==== Task material ====
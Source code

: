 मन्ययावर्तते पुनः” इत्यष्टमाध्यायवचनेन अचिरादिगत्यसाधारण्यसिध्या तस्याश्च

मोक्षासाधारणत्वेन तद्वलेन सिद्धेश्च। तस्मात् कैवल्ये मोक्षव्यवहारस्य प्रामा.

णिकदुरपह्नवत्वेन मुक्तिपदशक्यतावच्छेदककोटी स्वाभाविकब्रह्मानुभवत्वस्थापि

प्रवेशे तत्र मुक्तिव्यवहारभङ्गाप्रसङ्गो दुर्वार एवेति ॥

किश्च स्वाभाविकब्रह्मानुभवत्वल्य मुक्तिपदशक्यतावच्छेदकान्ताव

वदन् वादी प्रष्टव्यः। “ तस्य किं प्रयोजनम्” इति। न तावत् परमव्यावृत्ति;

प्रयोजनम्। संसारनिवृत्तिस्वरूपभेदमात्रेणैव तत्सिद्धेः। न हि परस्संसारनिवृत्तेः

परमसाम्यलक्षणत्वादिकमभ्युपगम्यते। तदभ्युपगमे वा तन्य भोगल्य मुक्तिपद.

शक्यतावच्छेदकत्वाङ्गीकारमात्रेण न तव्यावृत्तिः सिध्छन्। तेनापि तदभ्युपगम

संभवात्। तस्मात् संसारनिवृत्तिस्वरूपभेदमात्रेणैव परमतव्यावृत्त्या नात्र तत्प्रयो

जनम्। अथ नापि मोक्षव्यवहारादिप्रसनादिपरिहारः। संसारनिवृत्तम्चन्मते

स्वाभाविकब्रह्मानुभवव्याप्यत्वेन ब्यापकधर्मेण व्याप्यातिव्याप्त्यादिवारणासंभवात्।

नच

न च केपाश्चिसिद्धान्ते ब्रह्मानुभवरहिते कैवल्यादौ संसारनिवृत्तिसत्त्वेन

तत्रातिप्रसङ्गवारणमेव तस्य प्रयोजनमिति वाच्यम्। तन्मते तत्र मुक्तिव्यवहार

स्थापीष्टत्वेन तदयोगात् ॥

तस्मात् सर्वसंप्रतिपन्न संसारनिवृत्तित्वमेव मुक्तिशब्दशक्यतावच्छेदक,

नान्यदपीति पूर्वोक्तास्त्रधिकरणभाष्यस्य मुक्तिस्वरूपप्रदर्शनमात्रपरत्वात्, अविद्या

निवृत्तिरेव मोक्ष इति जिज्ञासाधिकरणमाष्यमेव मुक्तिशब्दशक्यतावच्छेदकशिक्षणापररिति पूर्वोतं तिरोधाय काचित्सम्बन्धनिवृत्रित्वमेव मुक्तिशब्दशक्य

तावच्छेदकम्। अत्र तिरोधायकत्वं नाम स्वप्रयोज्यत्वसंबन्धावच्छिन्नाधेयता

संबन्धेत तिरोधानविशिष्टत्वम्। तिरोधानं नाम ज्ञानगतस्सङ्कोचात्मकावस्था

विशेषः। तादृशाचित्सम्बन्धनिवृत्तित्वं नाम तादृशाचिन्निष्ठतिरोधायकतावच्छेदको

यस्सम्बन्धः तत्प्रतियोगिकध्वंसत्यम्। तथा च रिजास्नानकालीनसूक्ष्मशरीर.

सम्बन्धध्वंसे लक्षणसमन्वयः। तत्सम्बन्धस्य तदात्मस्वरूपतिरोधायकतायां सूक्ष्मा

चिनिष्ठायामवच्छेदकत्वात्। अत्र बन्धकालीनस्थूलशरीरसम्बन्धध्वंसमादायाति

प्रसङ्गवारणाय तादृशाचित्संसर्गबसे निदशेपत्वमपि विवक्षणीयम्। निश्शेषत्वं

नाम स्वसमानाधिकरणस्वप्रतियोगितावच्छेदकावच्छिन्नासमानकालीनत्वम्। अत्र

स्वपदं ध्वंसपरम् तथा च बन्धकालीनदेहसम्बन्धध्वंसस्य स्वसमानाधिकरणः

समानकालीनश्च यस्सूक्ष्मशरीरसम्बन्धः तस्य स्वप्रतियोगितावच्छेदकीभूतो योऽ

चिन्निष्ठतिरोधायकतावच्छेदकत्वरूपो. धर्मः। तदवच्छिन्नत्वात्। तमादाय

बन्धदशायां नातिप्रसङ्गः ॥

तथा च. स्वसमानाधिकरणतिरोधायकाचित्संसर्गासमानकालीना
====
Exercise details
Take every line from the records above that has the word "पदशक" and copy it.

The completed task
णिकदुरपह्नवत्वेन मुक्तिपदशक्यतावच्छेदककोटी स्वाभाविकब्रह्मानुभवत्वस्थापि
किश्च स्वाभाविकब्रह्मानुभवत्वल्य मुक्तिपदशक्यतावच्छेदकान्ताव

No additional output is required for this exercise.